Dettagli Recensione
Top 10 opinionisti - Guarda tutte le mie opinioni
Il miracolo delle parole
Fra i soppalchi di una libreria c’è una statua lignea del XVI secolo raffigurante la Madonna, e per la precisione Santa Maria delle Battaglie. In quella camera c’è anche un letto dove dorme, in attesa di un quasi impossibile, ma tanto bramato risveglio Federica, una ragazza vittima di un incidente stradale che l’ha ridotta in quello stato comatoso. Tutto si fa perché esca da quell’immutabile torpore: la televisione sempre accesa, l’infermiera che continua a parlarle, ma c’è anche chi comunica con lei in silenzio, in ciò pregata dalla madre dell’inferma: è quella statua che le narra dei suoi avi, una storia stupenda che ha appreso dai versi del cantastorie Colantonio Occhiostracciato. Quella camera fa parte di una villa in cui vivono, separati dalle loro passioni, i genitori di Federica, lui un filosofo, per sua natura portato a una vita quieta e riflessiva, lei una giornalista, continuamente in prima linea.

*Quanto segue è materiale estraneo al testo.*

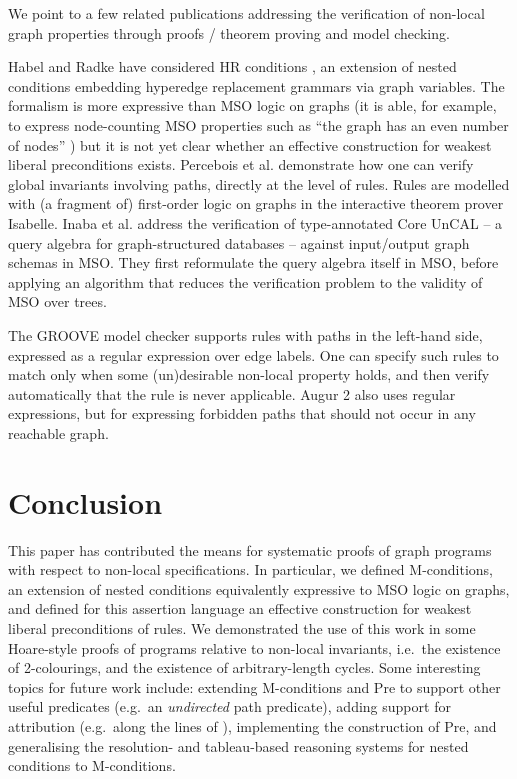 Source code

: \documentclass{llncs}
\begin{document}
	We point to a few related publications addressing the verification of non-local graph properties through proofs / theorem proving and model checking.
	
	Habel and Radke have considered HR conditions \cite{Habel-Radke10a}, an extension of nested conditions embedding hyperedge replacement grammars via graph variables. The formalism is more expressive than MSO logic on graphs (it is able, for example, to express node-counting MSO properties such as ``the graph has an even number of nodes'' \cite{Radke13a}) but it is not yet clear whether an effective construction for weakest liberal preconditions exists. Percebois et al. \cite{Percebois-Strecker-Tran13a} demonstrate how one can verify global invariants involving paths, directly at the level of rules. Rules are modelled with (a fragment of) first-order logic on graphs in the interactive theorem prover Isabelle. Inaba et al. \cite{Inaba-et-al11a} address the verification of type-annotated Core UnCAL -- a query algebra for graph-structured databases -- against input/output graph schemas in MSO. They first reformulate the query algebra itself in MSO, before applying an algorithm that reduces the verification problem to the validity of MSO over trees.
	
	The GROOVE model checker \cite{Ghamarian-Mol-Rensink-Zambon-Zimakova12a} supports rules with paths in the left-hand side, expressed as a regular expression over edge labels. One can specify such rules to match only when some (un)desirable non-local property holds, and then verify automatically that the rule is never applicable. Augur 2 \cite{Koenig-Kozioura08a} also uses regular expressions, but for expressing forbidden paths that should not occur in any reachable graph.
	
	\section{Conclusion}\label{sec:conclusion}
	
	This paper has contributed the means for systematic proofs of graph programs with respect to non-local specifications. In particular, we defined M-conditions, an extension of nested conditions equivalently expressive to MSO logic on graphs, and defined for this assertion language an effective construction for weakest liberal preconditions of rules. We demonstrated the use of this work in some Hoare-style proofs of programs relative to non-local invariants, i.e.\ the existence of 2-colourings, and the existence of arbitrary-length cycles. Some interesting topics for future work include: extending M-conditions and Pre to support other useful predicates (e.g.\ an \emph{undirected} path predicate), adding support for attribution (e.g.\ along the lines of \cite{Poskitt-Plump12a,Poskitt13a}), implementing the construction of Pre, and generalising the resolution- and tableau-based reasoning systems for nested conditions \cite{Pennemann08a,Lambers-Orejas14a} to M-conditions.\\
	
\end{document}

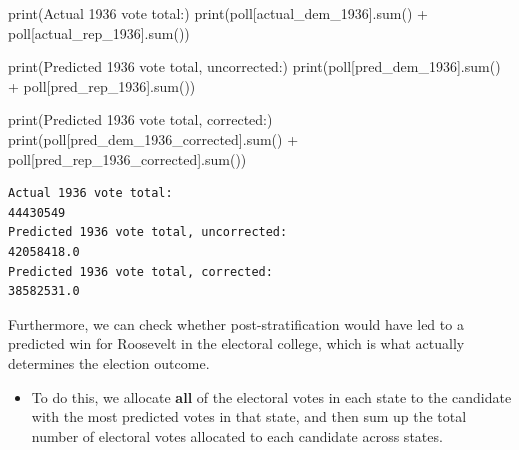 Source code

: \documentclass[
  letterpaper,
  DIV=11,
  numbers=noendperiod]{scrreprt}
\newenvironment{Shaded}{\begin{snugshade}}{\end{snugshade}}
\newcommand{\BuiltInTok}[1]{\textcolor[rgb]{0.00,0.23,0.31}{#1}}
\newcommand{\NormalTok}[1]{\textcolor[rgb]{0.00,0.23,0.31}{#1}}
\newcommand{\OperatorTok}[1]{\textcolor[rgb]{0.37,0.37,0.37}{#1}}
\newcommand{\StringTok}[1]{\textcolor[rgb]{0.13,0.47,0.30}{#1}}
\providecommand{\tightlist}{%
  \setlength{\itemsep}{0pt}\setlength{\parskip}{0pt}}\usepackage{longtable,booktabs,array}
\begin{document}
\begin{Shaded}
\begin{Highlighting}[]
\BuiltInTok{print}\NormalTok{(}\StringTok{\textquotesingle{}Actual 1936 vote total:\textquotesingle{}}\NormalTok{)}
\BuiltInTok{print}\NormalTok{(poll[}\StringTok{\textquotesingle{}actual\_dem\_1936\textquotesingle{}}\NormalTok{].}\BuiltInTok{sum}\NormalTok{() }\OperatorTok{+}\NormalTok{ poll[}\StringTok{\textquotesingle{}actual\_rep\_1936\textquotesingle{}}\NormalTok{].}\BuiltInTok{sum}\NormalTok{())}

\BuiltInTok{print}\NormalTok{(}\StringTok{\textquotesingle{}Predicted 1936 vote total, uncorrected:\textquotesingle{}}\NormalTok{)}
\BuiltInTok{print}\NormalTok{(poll[}\StringTok{\textquotesingle{}pred\_dem\_1936\textquotesingle{}}\NormalTok{].}\BuiltInTok{sum}\NormalTok{() }\OperatorTok{+}\NormalTok{ poll[}\StringTok{\textquotesingle{}pred\_rep\_1936\textquotesingle{}}\NormalTok{].}\BuiltInTok{sum}\NormalTok{())}

\BuiltInTok{print}\NormalTok{(}\StringTok{\textquotesingle{}Predicted 1936 vote total, corrected:\textquotesingle{}}\NormalTok{)}
\BuiltInTok{print}\NormalTok{(poll[}\StringTok{\textquotesingle{}pred\_dem\_1936\_corrected\textquotesingle{}}\NormalTok{].}\BuiltInTok{sum}\NormalTok{() }\OperatorTok{+}\NormalTok{ poll[}\StringTok{\textquotesingle{}pred\_rep\_1936\_corrected\textquotesingle{}}\NormalTok{].}\BuiltInTok{sum}\NormalTok{())}
\end{Highlighting}
\end{Shaded}

\begin{verbatim}
Actual 1936 vote total:
44430549
Predicted 1936 vote total, uncorrected:
42058418.0
Predicted 1936 vote total, corrected:
38582531.0
\end{verbatim}

Furthermore, we can check whether post-stratification would have led to
a predicted win for Roosevelt in the electoral college, which is what
actually determines the election outcome.

\begin{itemize}
\tightlist
\item
  To do this, we allocate \textbf{all} of the electoral votes in each
  state to the candidate with the most predicted votes in that state,
  and then sum up the total number of electoral votes allocated to each
  candidate across states.
\end{itemize}
\end{document}
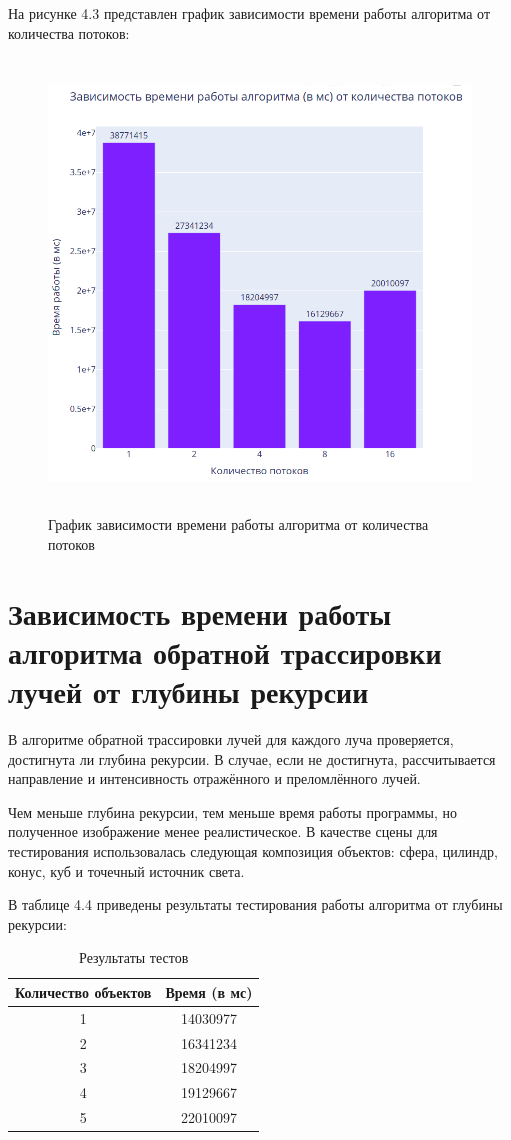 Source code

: На рисунке 4.3 представлен график зависимости времени работы алгоритма от количества потоков:
\FloatBarrier
\begin{figure}[h]
	\begin{center}
		\includegraphics[height = 12cm, width=14cm]{inc/thread.png}
	\end{center}
	\caption{График зависимости времени работы алгоритма от количества потоков}
\end{figure}
\FloatBarrier

\section{Зависимость времени работы алгоритма обратной трассировки лучей от глубины рекурсии}
В алгоритме обратной трассировки лучей для каждого луча проверяется, достигнута ли глубина рекурсии.
В случае, если не достигнута, рассчитывается направление и интенсивность отражённого и преломлённого лучей.

Чем меньше глубина рекурсии, тем меньше время работы программы, но полученное изображение менее реалистическое.
В качестве сцены для тестирования использовалась следующая композиция объектов: сфера, цилиндр, конус, куб и точечный источник света.

В таблице 4.4 приведены результаты тестирования работы алгоритма от глубины рекурсии:
\FloatBarrier
\begin{table}[h]
	\caption{Результаты тестов}
	\centering
	\begin{tabular}{ | c | c |}
		\hline
		Количество объектов & Время (в мс) \\ 
		\hline
		1 & 14030977 \\
		2 & 16341234 \\
		3 & 18204997 \\
		4 & 19129667 \\
		5 & 22010097\\
		\hline
	\end{tabular}
\end{table}
\FloatBarrier


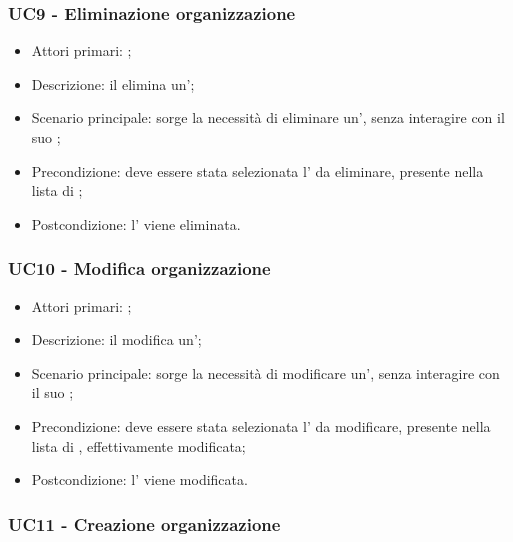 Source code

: \documentclass[../analisi-dei-requisiti]{subfiles}
\begin{document}
\subsubsection{UC9 - Eliminazione organizzazione}
\label{subsub:UC9}

\begin{itemize}
\item Attori primari: ;
\item Descrizione: il  elimina un';
\item Scenario principale: sorge la necessità di eliminare un', senza interagire con il suo ; 
\item Precondizione: deve essere stata selezionata l' da eliminare, presente nella lista di ;
\item Postcondizione: l' viene eliminata.

\end{itemize}


\subsubsection{UC10 - Modifica organizzazione}
\label{subsub:UC10}

\begin{itemize}
\item Attori primari: ;
\item Descrizione: il  modifica un';
\item Scenario principale: sorge la necessità di modificare un', senza interagire con il suo ; 
\item Precondizione: deve essere stata selezionata l' da modificare, presente nella lista di , effettivamente modificata;
\item Postcondizione: l' viene modificata.

\end{itemize}


\subsubsection{UC11 - Creazione organizzazione}
\label{subsub:UC11}
\end{document}
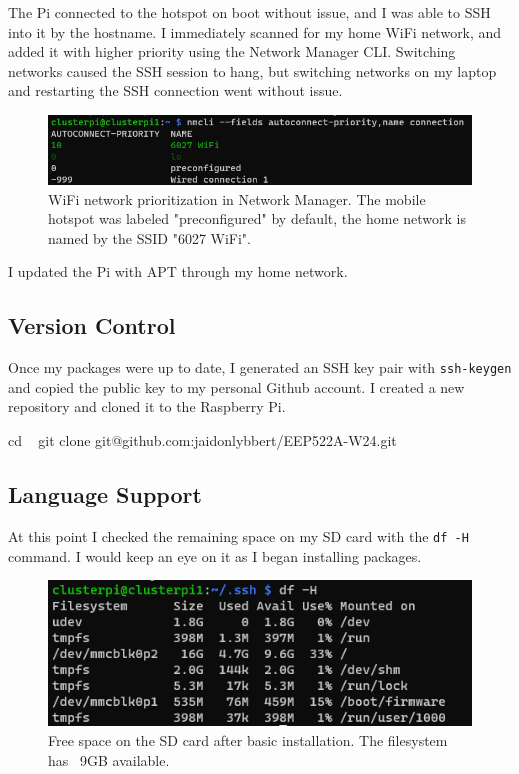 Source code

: \documentclass[12pt]{article}
\begin{document}
The Pi connected to the hotspot on boot without issue, and I was able to SSH into it by the hostname. I immediately scanned for my home WiFi network, and added it with higher priority using the Network Manager CLI. Switching networks caused the SSH session to hang, but switching networks on my laptop and restarting the SSH connection went without issue.

\begin{figure}[h]
\centering
\includegraphics[width=1.0\textwidth]{network-config.png} %
\caption{WiFi network prioritization in Network Manager. The mobile hotspot was labeled "preconfigured" by default, the home network is named by the SSID "6027 WiFi".}
\label{fig:networkpriority}
\end{figure}

I updated the Pi with APT through my home network. 

\subsection{Version Control}

Once my packages were up to date, I generated an SSH key pair with \verb|ssh-keygen| and copied the public key to my personal Github account. I created a new repository \cite{lybbert2024classwork} and cloned it to the Raspberry Pi. 

cd ~
git clone git@github.com:jaidonlybbert/EEP522A-W24.git

\subsection{Language Support}

At this point I checked the remaining space on my SD card with the \verb|df -H| command. I would keep an eye on it as I began installing packages.

\begin{figure}[h]
\centering
\includegraphics[width=1.0\textwidth]{freespace.png} %
\caption{Free space on the SD card after basic installation. The filesystem has ~9GB available.}
\label{fig:freespace}
\end{figure}
\end{document}
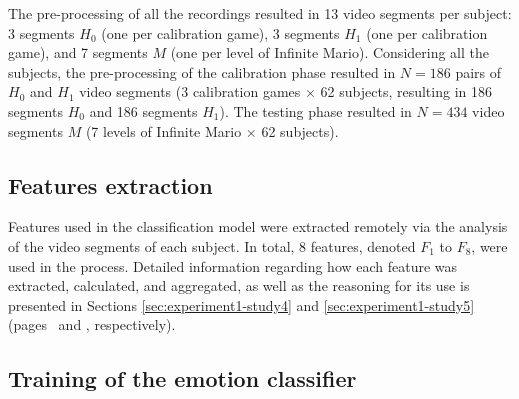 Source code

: The pre-processing of all the recordings resulted in 13 video segments per subject: 3 segments $H_0$ (one per calibration game), 3 segments $H_1$ (one per calibration game), and 7 segments $M$ (one per level of Infinite Mario). Considering all the subjects, the pre-processing of the calibration phase resulted in $N=186$ pairs of $H_0$ and $H_1$ video segments (3 calibration games $\times$ 62 subjects, resulting in 186 segments $H_0$ and 186 segments $H_1$). The testing phase resulted in $N=434$ video segments $M$ (7 levels of Infinite Mario $\times$ 62 subjects).

\subsection{Features extraction}

Features used in the classification model were extracted remotely via the analysis of the video segments of each subject. In total, 8 features, denoted $F_1$ to $F_8$, were used in the process. Detailed information regarding how each feature was extracted, calculated, and aggregated, as well as the reasoning for its use is presented in Sections \ref{sec:experiment1-study4} and \ref{sec:experiment1-study5} (pages \pageref{sec:experiment1-study4}\ and \pageref{sec:experiment1-study5}, respectively).


\subsection{Training of the emotion classifier}

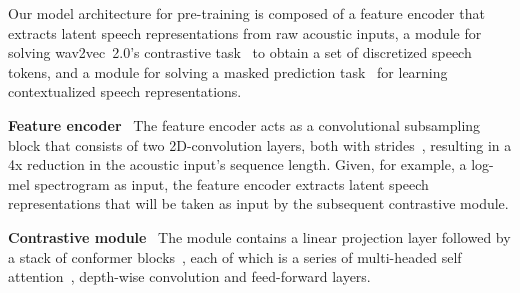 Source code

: \documentclass{article}
\begin{document}
\begin{table*}[htbp]
  \caption{Parameters for w2v-BERT models. Dim. stands for dimension.}
  \vskip 0.1in
  \label{tab:model_params}
  \centering
\end{table*}
Our model architecture for pre-training is composed of a feature encoder that extracts latent speech representations from raw acoustic inputs, a module for solving wav2vec~2.0's contrastive task~\cite{baevski2020wav2vec} to obtain a set of discretized speech tokens, and a module for solving a masked prediction task~\cite{devlin2019bert} for learning contextualized speech representations.

\newcommand{\myparagraph}[1]{\vspace{.4em} \noindent \textbf{#1}\ }
\myparagraph{Feature encoder}
The feature encoder acts as a convolutional subsampling block that consists of two 2D-convolution layers, both with strides~, resulting in a 4x reduction in the acoustic input's sequence length.
Given, for example, a log-mel spectrogram as input, the feature encoder extracts latent speech representations that will be taken as input by the subsequent contrastive module.

\myparagraph{Contrastive module}
The module contains a linear projection layer followed by a stack of conformer blocks~\cite{gulati2020conformer}, each of which is a series of multi-headed self attention~\cite{vaswani2017attention}, depth-wise convolution and feed-forward layers.
\end{document}

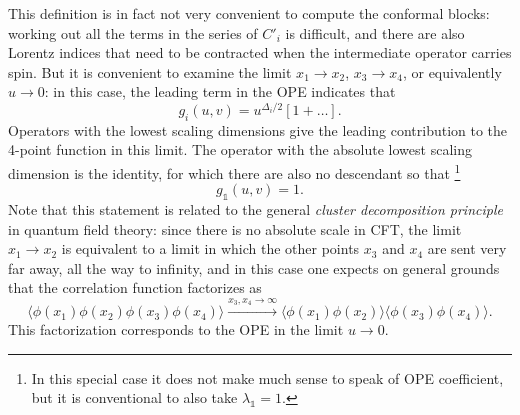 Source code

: \documentclass[a4paper,12pt]{article}
\numberwithin{equation}{section}
\begin{document}
This definition is in fact not very convenient to compute the conformal blocks: working out all the terms in the series of $C'_i$ is difficult, and there are also Lorentz indices that need to be contracted when the intermediate operator carries spin. But it is convenient to examine the limit $x_1 \to x_2$, $x_3 \to x_4$, or equivalently $u \to 0$: in this case, the leading term in the OPE indicates that 
\begin{equation}
	g_i(u, v) = u^{\Delta_i/2} \left[ 1 + \ldots \right].
	\label{eq:conformalblocks:leadingterm}
\end{equation}
Operators with the lowest scaling dimensions give the leading contribution to the 4-point function in this limit. 
The operator with the absolute lowest scaling dimension is the identity, for which there are also no descendant so that%
%
\footnote{In this special case it does not make much sense to speak of OPE coefficient, but it is conventional to also take $\lambda_\mathds{1} = 1$.}
%
\begin{equation}
	g_\mathds{1}(u,v) = 1.
\end{equation}
Note that this statement is related to the general \emph{cluster decomposition principle} in quantum field theory: since there is no absolute scale in CFT, the limit $x_1 \to x_2$ is equivalent to a limit in which the other points $x_3$ and $x_4$ are sent very far away, all the way to infinity, and in this case one expects on general grounds that the correlation function factorizes as
\begin{equation}
	\langle \phi(x_1) \phi(x_2) \phi(x_3) \phi(x_4) \rangle
	\xrightarrow{x_3, x_4 \to \infty}
	\langle \phi(x_1) \phi(x_2) \rangle
	\langle \phi(x_3) \phi(x_4) \rangle.
\end{equation}
This factorization corresponds to the OPE in the limit $u \to 0$.
\end{document}

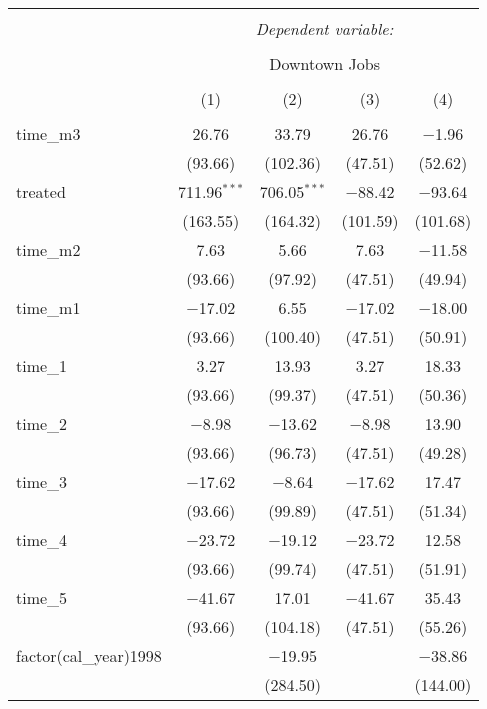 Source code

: 
\begin{table}[!htbp] \centering 
  \caption{} 
  \label{} 
\tiny 
\begin{tabular}{@{\extracolsep{5pt}}lcccc} 
\\[-1.8ex]\hline 
\hline \\[-1.8ex] 
 & \multicolumn{4}{c}{\textit{Dependent variable:}} \\ 
\cline{2-5} 
\\[-1.8ex] & \multicolumn{4}{c}{Downtown Jobs} \\ 
\\[-1.8ex] & (1) & (2) & (3) & (4)\\ 
\hline \\[-1.8ex] 
 time\_m3 & 26.76 & 33.79 & 26.76 & $-$1.96 \\ 
  & (93.66) & (102.36) & (47.51) & (52.62) \\ 
  treated & 711.96$^{***}$ & 706.05$^{***}$ & $-$88.42 & $-$93.64 \\ 
  & (163.55) & (164.32) & (101.59) & (101.68) \\ 
  time\_m2 & 7.63 & 5.66 & 7.63 & $-$11.58 \\ 
  & (93.66) & (97.92) & (47.51) & (49.94) \\ 
  time\_m1 & $-$17.02 & 6.55 & $-$17.02 & $-$18.00 \\ 
  & (93.66) & (100.40) & (47.51) & (50.91) \\ 
  time\_1 & 3.27 & 13.93 & 3.27 & 18.33 \\ 
  & (93.66) & (99.37) & (47.51) & (50.36) \\ 
  time\_2 & $-$8.98 & $-$13.62 & $-$8.98 & 13.90 \\ 
  & (93.66) & (96.73) & (47.51) & (49.28) \\ 
  time\_3 & $-$17.62 & $-$8.64 & $-$17.62 & 17.47 \\ 
  & (93.66) & (99.89) & (47.51) & (51.34) \\ 
  time\_4 & $-$23.72 & $-$19.12 & $-$23.72 & 12.58 \\ 
  & (93.66) & (99.74) & (47.51) & (51.91) \\ 
  time\_5 & $-$41.67 & 17.01 & $-$41.67 & 35.43 \\ 
  & (93.66) & (104.18) & (47.51) & (55.26) \\ 
  factor(cal\_year)1998 &  & $-$19.95 &  & $-$38.86 \\ 
  &  & (284.50) &  & (144.00) \\ 

\end{tabular}
\end{table}
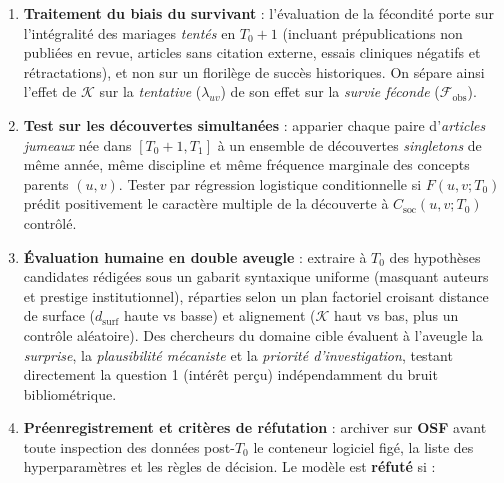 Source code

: \documentclass[a4paper,11pt]{article}
\providecommand{\tightlist}{\setlength{\itemsep}{0pt}\setlength{\parskip}{0pt}}
\begin{document}
\begin{enumerate}
  \begin{itemize}
  \tightlist
  \item
    \emph{B1 (Topologie locale)} : attachement préférentiel et score
    d'Adamic-Adar dans le graphe de cooccurrence.
  \item
    \emph{B2 (Cascade non structurée, H2 seule)} : score ABC de Swanson
    pondéré et similarité cosinus \(x_u(T_0)^\top x_v(T_0)\).
  \item
    \emph{B3 (Atypicité bibliométrique)} : z-score de co-citation des
    journaux d'Uzzi et al.~(2013) sans couche relationnelle
    \(\mathcal{L}_{\text{struct}}\).
  \item
    \emph{B4 (Apprentissage profond sans invariant)} : prédiction de
    liens par R-GCN standard dépourvu de contrainte d'homomorphisme
    \(\mathcal{K}\) et du terme de champ \(F\).
  \end{itemize}
\item
  \textbf{Traitement du biais du survivant} : l'évaluation de la
  fécondité porte sur l'intégralité des mariages \emph{tentés} en
  \(T_0+1\) (incluant prépublications non publiées en revue, articles
  sans citation externe, essais cliniques négatifs et rétractations), et
  non sur un florilège de succès historiques. On sépare ainsi l'effet de
  \(\mathcal{K}\) sur la \emph{tentative} (\(\lambda_{uv}\)) de son
  effet sur la \emph{survie féconde} (\(\mathcal{F}_{\text{obs}}\)).
\item
  \textbf{Test sur les découvertes simultanées} : apparier chaque paire
  d'\emph{articles jumeaux} née dans \([T_0+1, T_1]\) à un ensemble de
  découvertes \emph{singletons} de même année, même discipline et même
  fréquence marginale des concepts parents \((u,v)\). Tester par
  régression logistique conditionnelle si \(F(u,v; T_0)\) prédit
  positivement le caractère multiple de la découverte à
  \(C_{\text{soc}}(u,v; T_0)\) contrôlé.
\item
  \textbf{Évaluation humaine en double aveugle} : extraire à \(T_0\) des
  hypothèses candidates rédigées sous un gabarit syntaxique uniforme
  (masquant auteurs et prestige institutionnel), réparties selon un plan
  factoriel croisant distance de surface (\(d_{\text{surf}}\) haute vs
  basse) et alignement (\(\mathcal{K}\) haut vs bas, plus un contrôle
  aléatoire). Des chercheurs du domaine cible évaluent à l'aveugle la
  \emph{surprise}, la \emph{plausibilité mécaniste} et la \emph{priorité
  d'investigation}, testant directement la question 1 (intérêt perçu)
  indépendamment du bruit bibliométrique.
\item
  \textbf{Préenregistrement et critères de réfutation} : archiver sur
  \textbf{OSF} avant toute inspection des données post-\(T_0\) le
  conteneur logiciel figé, la liste des hyperparamètres et les règles de
  décision. Le modèle est \textbf{réfuté} si :


\end{enumerate}
\end{document}
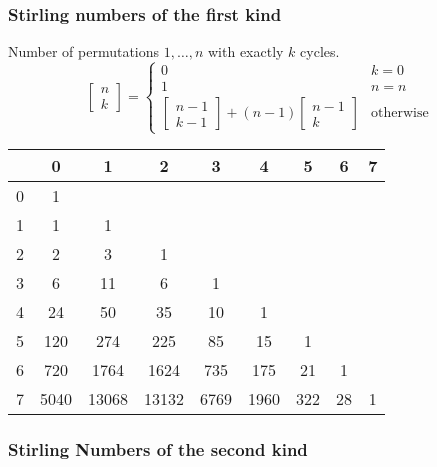 \subsubsection{Stirling numbers of the first kind}
Number of permutations $1, \dots, n$ with exactly $k$ cycles.
\begin{equation*}
  \begin{bmatrix}
    n\\k
  \end{bmatrix} =
  \begin{cases}
    0 & k = 0\\
    1 & n = n\\
    \left[
      \begin{smallmatrix}
        n - 1\\k - 1
      \end{smallmatrix}
\right] + (n - 1) \left[
  \begin{smallmatrix}
    n-1\\k
  \end{smallmatrix}
\right] & \text{otherwise}
  \end{cases}
\end{equation*}

\begin{center}
	\begin{tabular}{ |l||c|c|c|c|c|c|c|c| } 
		\hline
		\diagbox{$n$}{$k$} & 0 & 1 & 2 & 3 & 4 & 5 & 6 & 7  \\
		\hline\hline
		0 &  1    &       &       &      &      &     &     &  \\
		1 &  1    & 1     &       &      &      &     &     &  \\
		2 &  2    & 3     & 1     &      &      &     &     &  \\
		3 &  6    & 11    & 6     & 1    &      &     &     &  \\
		4 &  24   & 50    & 35    & 10   & 1    &     &     &  \\
		5 &  120  & 274   & 225   & 85   & 15   & 1   &     &  \\
		6 &  720  & 1764  & 1624  & 735  & 175  & 21  & 1   &  \\
		7 &  5040 & 13068 & 13132 & 6769 & 1960 & 322 & 28 & 1 \\
		\hline
	\end{tabular}
\end{center}

\subsubsection{Stirling Numbers of the second kind}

In pratica là si consumano due drammi: quello di una giovane bellissima che ormai vegeta e quello di un uomo e una donna uniti solo dall’incomunicabilità.
Per quanto diverse le cause, uguali sono gli effetti; il silenzio fra i coniugi si intuisce, pare un fatto ormai assodato e assolutamente impossibile da sanare; poca speranza c’è per il risveglio di Federica, ma nondimeno la Madonna delle Battaglie continua a parlarle, perché in ciò è stata pregata da Magdalena, la madre della ragazza. Le vicende degli avi, di quel figlio, che da scapestrato diventerà un difensore della cristianità, figlio nato da una relazione pressoché incestuosa fra zio e nipote, gli scontri inevitabili fra gli spagnoli che comandano in meridione e i francesi che vorrebbero soppiantarli con l’aiuto dei Turchi, hanno un ritmo incalzante, proprio dei romanzi d’avventura, ma non tralasciano tuttavia di soffermarsi sul senso della vita, su quella ricerca affannosa che anima e divora non pochi uomini. E in questo contesto prende corpo una tenzone fra Braccio Cacciante (questo è il nome del figlio del peccato) e il famoso pirata Khair ed-Din, il Barbarossa, dapprima per una donna, ma poi per dare un senso alle loro esistenze. La sfida continuerà, una volta morto Braccio, con suo figlio Belisario, diventato un virtuoso dei fuochi pirotecnici, ma anche in questo caso senza che uno prevalga sull’altro, perché è troppo importante avere nella vita qualcuno con cui misurarsi.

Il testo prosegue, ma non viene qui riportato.